OA Models – Gold and Green
Hence Open Access. Simply put, Open Access means freedom to read and freedom to reuse, or as Peter Suber, one of its chief proponents put it, it is royalty-free literature. Broadly, there are two Open Access models – Gold OA and Green OA. Under Gold OA, the journals arrange for peer review. Springer and Wiley (Asia and the Pacific Policy Studies) are among many publishers that bring out several journals under this model. Green OA differs from Gold OA in that it does not support peer review. It’s a self-archiving model. That is, authors can publish certain versions, typically the pre-print version of the article before it was given to the journal for publication or even the post-print version, in OA repositories such as arXiv. Some of these OA repositories also allow the article to be made available after an embargo period.

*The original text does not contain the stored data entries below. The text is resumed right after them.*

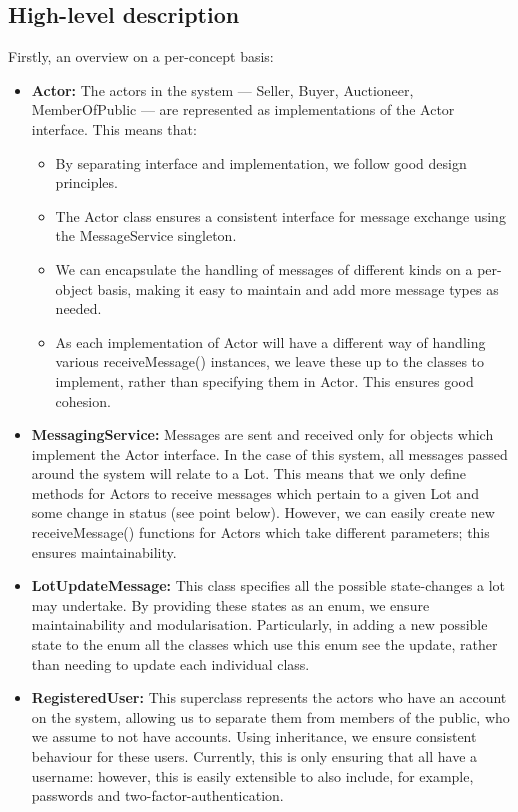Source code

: \documentclass[titlepage, 12pt]{extarticle}
\begin{document}
\subsection{High-level description}
\noindent Firstly, an overview on a per-concept basis:
\begin{itemize}
\item {\bf Actor: } The actors in the system --- Seller, Buyer, Auctioneer, MemberOfPublic --- are represented as implementations of the Actor interface. This means that:
  \begin{itemize}
  \item By separating interface and implementation, we follow good design principles.
  \item The Actor class ensures a consistent interface for message exchange using the MessageService singleton.
  \item We can encapsulate the handling of messages of different kinds on a per-object basis, making it easy to maintain and add more message types as needed.
  \item As each implementation of Actor will have a different way of handling various receiveMessage() instances, we leave these up to the classes to implement, rather than specifying them in Actor. This ensures good cohesion. 
  \end{itemize}
\item {\bf MessagingService: } Messages are sent and received only for objects which implement the Actor interface. In the case of this system, all messages passed around the system will relate to a Lot. This means that we only define methods for Actors to receive messages which pertain to a given Lot and some change in status (see point below). However, we can easily create new receiveMessage() functions for Actors which take different parameters; this ensures maintainability.
\item {\bf LotUpdateMessage: } This class specifies all the possible state-changes a lot may undertake. By providing these states as an enum, we ensure maintainability and modularisation. Particularly, in adding a new possible state to the enum all the classes which use this enum see the update, rather than needing to update each individual class.
\item {\bf RegisteredUser: } This superclass represents the actors who have an account on the system, allowing us to separate them from members of the public, who we assume to not have accounts. Using inheritance, we ensure consistent behaviour for these users. Currently, this is only ensuring that all have a username: however, this is easily extensible to also include, for example, passwords and two-factor-authentication.

\end{itemize}
\end{document}
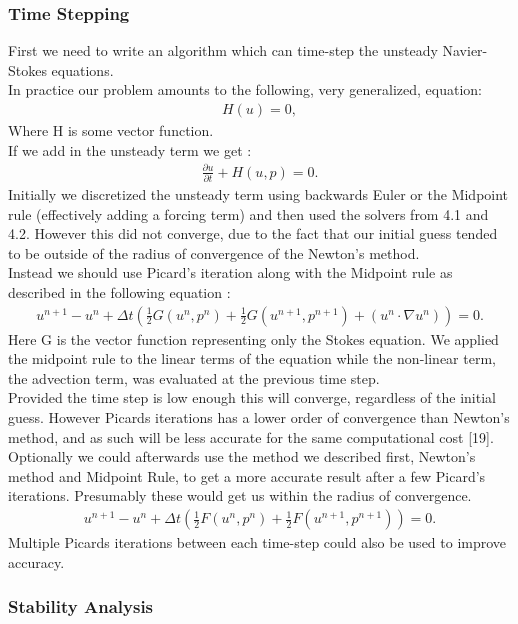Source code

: \documentclass[11pt,twoside,a4paper]{article}
\begin{document}
\subsubsection{Time Stepping}
First we need to write an algorithm which can time-step the unsteady Navier-Stokes equations.\\
In practice our problem amounts to the following, very generalized, equation:
\begin{align*}
H(u) = 0 ,
\end{align*}
Where H is some vector function.\\
If we add in the unsteady term we get :
\begin{align}
\frac{\partial u}{\partial t} + H(u,p) = 0.
\end{align}
Initially we discretized the unsteady term using backwards Euler or the Midpoint rule (effectively adding a forcing term) and then used the solvers from 4.1 and 4.2. However this did not converge, due to the fact that our initial guess tended to be outside of the radius of convergence of the Newton's method.\\
Instead we should use Picard's iteration along with the Midpoint rule as described in the following equation :
\begin{align}
u^{n+1} - u^n + \Delta t (\frac{1}{2}G(u^n,p^n) + \frac{1}{2} G(u^{n+1},p^{n+1}) + ( u^n \cdot \nabla u^n) ) = 0 .
\end{align}
Here G is the vector function representing only the Stokes equation. We applied the midpoint rule to the linear terms of the equation while the non-linear term, the advection term, was evaluated at the previous time step.\\
Provided the time step is low enough this will converge, regardless of the initial guess. However Picards iterations has a lower order of convergence than Newton's method, and as such will be less accurate for the same computational cost [19].\\
Optionally we could afterwards use the method we described first, Newton's method and Midpoint Rule, to get a more accurate result after a few Picard's iterations. Presumably these would get us within the radius of convergence.
\begin{align}
u^{n+1} - u^n + \Delta t (\frac{1}{2}F(u^n,p^n) + \frac{1}{2} F(u^{n+1},p^{n+1})) = 0 .
\end{align}
Multiple Picards iterations between each time-step could also be used to improve accuracy.

\subsubsection{Stability Analysis}
\end{document}
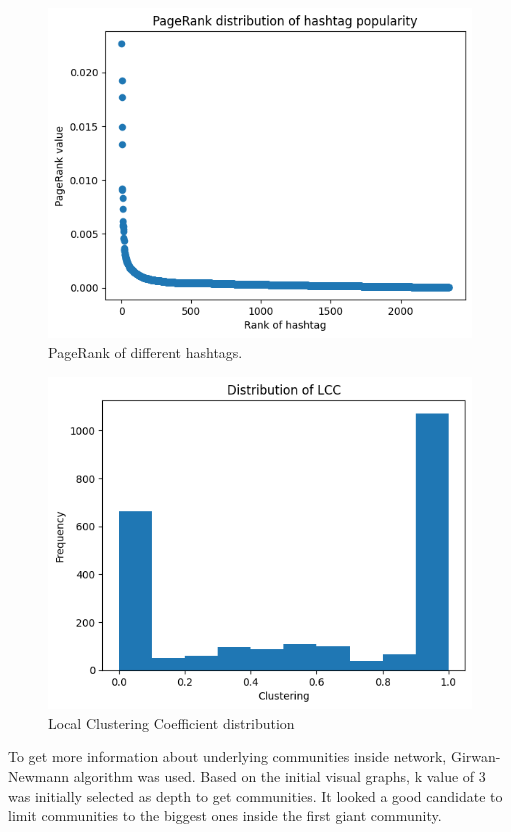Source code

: \documentclass[conference]{IEEEtran}
\begin{document}
    \begin{figure}
        \includegraphics[scale=0.6]{figures/pagerank_distribution}
        \caption{PageRank of different hashtags.}
        \label{fig:pagerank}
    \end{figure}

    \begin{figure}
        \includegraphics[scale=0.6]{figures/lcc_distribution}
        \caption{Local Clustering Coefficient distribution}
        \label{fig:lcc}
    \end{figure}

    To get more information about underlying communities inside network, Girwan-Newmann algorithm was used.
    Based on the initial visual graphs, k value of 3 was initially selected as depth to get communities.
    It looked a good candidate to limit communities to the biggest ones inside the first giant community.
\end{document}
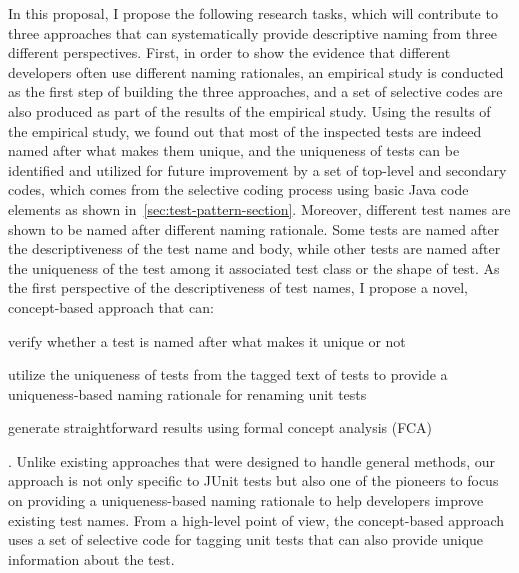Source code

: In this proposal, I propose the following research tasks, which will contribute to three approaches that can systematically provide descriptive naming from three different perspectives.
%
First, in order to show the evidence that different developers often use different naming rationales, an empirical study is conducted as the first step of building the three approaches, and a set of selective codes are also produced as part of the results of the empirical study.
%
Using the results of the empirical study, we found out that most of the inspected tests are indeed named after what makes them unique, and the uniqueness of tests can be identified and utilized for future improvement by a set of top-level and secondary codes, which comes from the selective coding process using basic Java code elements as shown in~\cref{sec:test-pattern-section}.
%
Moreover, different test names are shown to be named after different naming rationale.
%
Some tests are named after the descriptiveness of the test name and body, while other tests are named after the uniqueness of the test among it associated test class or the shape of test.
%
As the first perspective of the descriptiveness of test names, I propose a novel, concept-based approach that can:
%
\begin{enumerate*}
\item verify whether a test is named after what makes it unique or not
\item utilize the uniqueness of tests from the tagged text of tests to provide a uniqueness-based naming rationale for renaming unit tests
\item generate straightforward results using formal concept analysis (FCA)~\cite{ganter2012formal}
\end{enumerate*}.
%
Unlike existing approaches that were designed to handle general methods, our approach is not only specific to JUnit tests but also one of the pioneers to focus on providing a uniqueness-based naming rationale to help developers improve existing test names.
%
From a high-level point of view, the concept-based approach uses a set of selective code for tagging unit tests that can also provide unique information about the test.


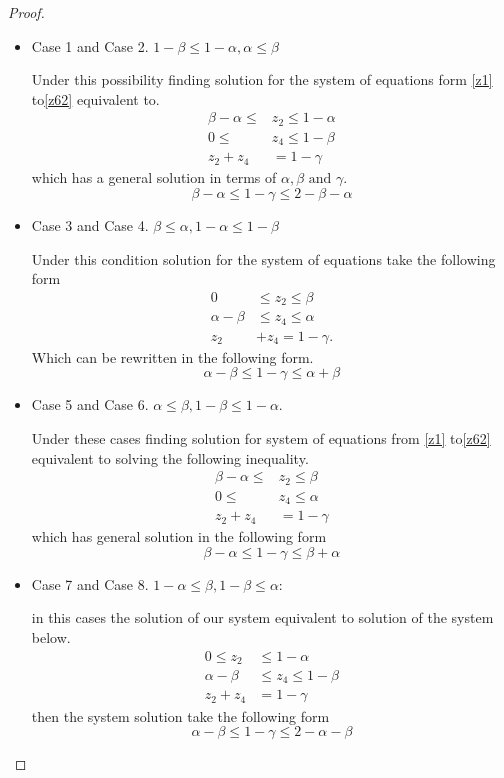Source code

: \begin{proof}
\begin{itemize}
\item Case 1 and Case 2. $1-\beta \leq 1-\alpha , \alpha \leq \beta$

Under this possibility finding solution for the system of equations form  \ref{z1} to\ref{z62} equivalent to.
\begin{align*}
\beta -\alpha\leq &z_2 \leq 1-\alpha\\
0 \leq &z_4 \leq 1-\beta\\
z_2+z_4&=1-\gamma
\end{align*}
which has a general solution in terms of $\alpha,\beta \text{ and } \gamma$.
\begin{equation}\label{zc1}
 \beta -\alpha\leq1-\gamma \leq 2-\beta-\alpha
\end{equation}


\item Case 3 and Case 4. $\beta \leq \alpha , 1-\alpha \leq 1-\beta$

Under this condition solution for the system of equations take the following form
\begin{align*}
0&\leq z_2\leq \beta\\
\alpha-\beta&\leq z_4\leq \alpha\\
z_2&+z_4=1-\gamma.
\end{align*}
Which can be rewritten in the following form.
\begin{equation}\label{zc3}
\alpha-\beta \leq 1-\gamma \leq \alpha+\beta
\end{equation}

\item Case 5 and Case 6. $\alpha\leq \beta , 1-\beta \leq 1-\alpha$.

Under these cases finding solution for system of equations from \ref{z1} to\ref{z62} equivalent to solving the following inequality.
\begin{align*}
\beta-\alpha \leq &z_2 \leq \beta\\
0 \leq &z_4 \leq \alpha\\
z_2+z_4&=1-\gamma
\end{align*}
which has  general solution in the following form
\begin{equation}\label{zc5}
\beta-\alpha \leq1-\gamma \leq \beta+\alpha
\end{equation}
\item Case 7 and Case 8. $1-\alpha\leq  \beta , 1-\beta \leq \alpha$:

in this cases the solution of our system equivalent to solution of the system below.
\begin{align*}
0\leq z_2&\leq 1-\alpha\\
\alpha-\beta &\leq z_4\leq 1-\beta\\
z_2+z_4&=1-\gamma
\end{align*}
then the system solution take the following form
\begin{equation}\label{zc7}
\alpha-\beta \leq 1-\gamma \leq 2-\alpha-\beta
\end{equation}
\end{itemize}


\end{proof}
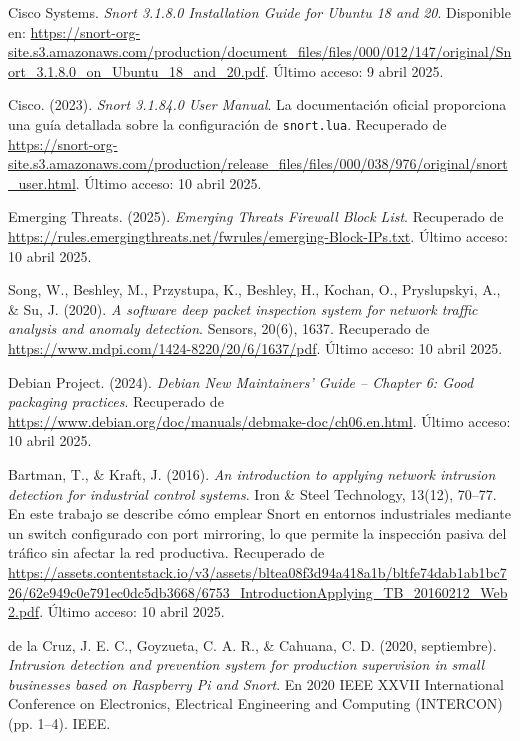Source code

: \documentclass[11pt,a4paper,twoside]{report}
\begin{document}
\begin{thebibliography}{35}
	Cisco Systems. \textit{Snort 3.1.8.0 Installation Guide for Ubuntu 18 and 20}. Disponible en: \url{https://snort-org-site.s3.amazonaws.com/production/document_files/files/000/012/147/original/Snort_3.1.8.0_on_Ubuntu_18_and_20.pdf}. Último acceso: 9 abril 2025.
	
	Cisco. (2023). \textit{Snort 3.1.84.0 User Manual}. La documentación oficial proporciona una guía detallada sobre la configuración de \texttt{snort.lua}. Recuperado de \url{https://snort-org-site.s3.amazonaws.com/production/release_files/files/000/038/976/original/snort_user.html}. Último acceso: 10 abril 2025.
	
	 Emerging Threats. (2025). \textit{Emerging Threats Firewall Block List}. Recuperado de \url{https://rules.emergingthreats.net/fwrules/emerging-Block-IPs.txt}. Último acceso: 10 abril 2025.
	
	Song, W., Beshley, M., Przystupa, K., Beshley, H., Kochan, O., Pryslupskyi, A., \& Su, J. (2020). \textit{A software deep packet inspection system for network traffic analysis and anomaly detection}. Sensors, 20(6), 1637. Recuperado de \url{https://www.mdpi.com/1424-8220/20/6/1637/pdf}. Último acceso: 10 abril 2025.
	
	Debian Project. (2024). \textit{Debian New Maintainers’ Guide – Chapter 6: Good packaging practices}. Recuperado de \url{https://www.debian.org/doc/manuals/debmake-doc/ch06.en.html}. Último acceso: 10 abril 2025.
	
	Bartman, T., \& Kraft, J. (2016). \textit{An introduction to applying network intrusion detection for industrial control systems}. Iron \& Steel Technology, 13(12), 70--77. En este trabajo se describe cómo emplear Snort en entornos industriales mediante un switch configurado con port mirroring, lo que permite la inspección pasiva del tráfico sin afectar la red productiva. Recuperado de \url{https://assets.contentstack.io/v3/assets/bltea08f3d94a418a1b/bltfe74dab1ab1bc726/62e949c0e791ec0dc5db3668/6753_IntroductionApplying_TB_20160212_Web2.pdf}. Último acceso: 10 abril 2025.
	
	de la Cruz, J. E. C., Goyzueta, C. A. R., \& Cahuana, C. D. (2020, septiembre). \textit{Intrusion detection and prevention system for production supervision in small businesses based on Raspberry Pi and Snort}. En 2020 IEEE XXVII International Conference on Electronics, Electrical Engineering and Computing (INTERCON) (pp. 1–4). IEEE.
	
\end{thebibliography}
\end{document}
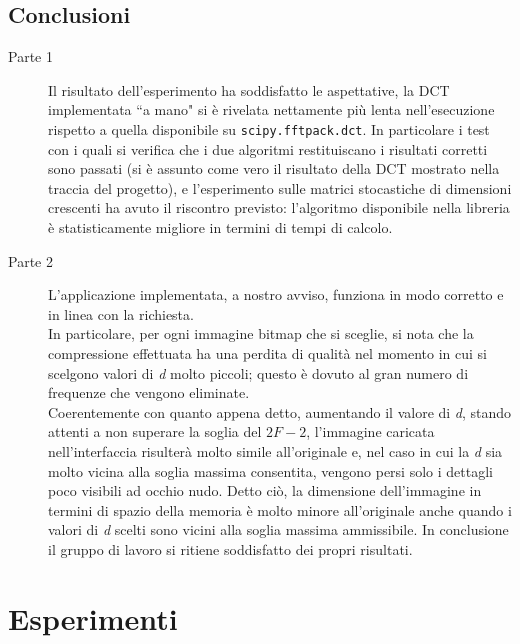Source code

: \documentclass[preprint,12pt]{elsarticle}
\begin{document}
\newpage

\subsection*{Conclusioni}

\begin{description}
\item[Parte 1] Il risultato dell'esperimento ha soddisfatto le aspettative, la DCT implementata “a mano" si è rivelata nettamente più lenta nell'esecuzione rispetto a quella disponibile su \texttt{scipy.fftpack.dct}.
In particolare i test con i quali si verifica che i due algoritmi restituiscano i risultati corretti sono passati (si è assunto come vero il risultato della DCT mostrato nella traccia del progetto), e l'esperimento sulle matrici stocastiche di dimensioni crescenti ha avuto il riscontro previsto: l'algoritmo disponibile nella libreria è statisticamente migliore in termini di tempi di calcolo.
	
\item[Parte 2] L'applicazione implementata, a nostro avviso, funziona in modo corretto e in linea con la richiesta. \\In particolare, per ogni immagine bitmap che si sceglie, si nota che la compressione effettuata ha una perdita di qualità nel momento in cui si scelgono valori di \textit{d} molto piccoli; questo è dovuto al gran numero di frequenze che vengono eliminate.\\ Coerentemente con quanto appena detto, aumentando il valore di \textit{d}, stando attenti a non superare la soglia del $2F-2$, l'immagine caricata nell'interfaccia risulterà molto simile all'originale e, nel caso in cui la \textit{d} sia molto vicina alla soglia massima consentita, vengono persi solo i dettagli poco visibili ad occhio nudo. Detto ciò, la dimensione dell'immagine in termini di spazio della memoria è molto minore all'originale anche quando i valori di \textit{d} scelti sono vicini alla soglia massima ammissibile. In conclusione il gruppo di lavoro si ritiene soddisfatto dei propri risultati.
\end{description}

\newpage
\appendix

\section{Esperimenti}
\end{document}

Publishing Costs and Business Models under OA
Note that Open Access does not mean that there are no costs. A non-profit OA publisher may incur a cost of $1500 on average per article. For large journal publications, it may go as high as $4000 per article. According to a report that studied publishing costs across the UK, publishers incur costs of publication (typesetting, etc.) and distribution, both of which minus non-peer review costs make up 3% of total costs. Some publishers invest in innovation to develop tools to support the research fraternity. Thus, a publisher has significant costs; subscription fee is one of the many ways to recover them.
There are many business models that publishers can consider. Usually, the sponsor of the author bears the cost of the article, drily called Article Processing Costs (APC). Some publishers give options for a block purchase of APCs with lucrative discounts. Still, others waive the fee for authors whose institutions have purchased an annual membership. Suber estimates that about 75% of all OA publishers do not charge APC; when a fee is charged, it is borne by the sponsor in 88% of the cases. Almost all journal publishers have a hybrid model of publishing; some of the content is available under OA while the rest remains behind a paywall. A study estimates that between 2009 and 2016, the number of journals with the hybrid model has grown from 2000 to 10000.
Despite this, OA journals still comprise only 5-9% of the market value, according to a study. So why should publishers consider OA model? Primarily because of growth. With the rise of offsetting agreements and the growth of powerful library consortia, the popularity of OA is on the rise. More than 50% of library publishers have started collaborating with learned societies, non-profit publishing houses that are contributing to research development, and the journals published by them are OA. Clearly, OA is there to stay.
As libraries and institutions drive hard-nosed negotiations, we will see more and more OA-based offerings in the future. As a result, publishers will have to ensure wider content delivery options, with a great focus on digital publishing.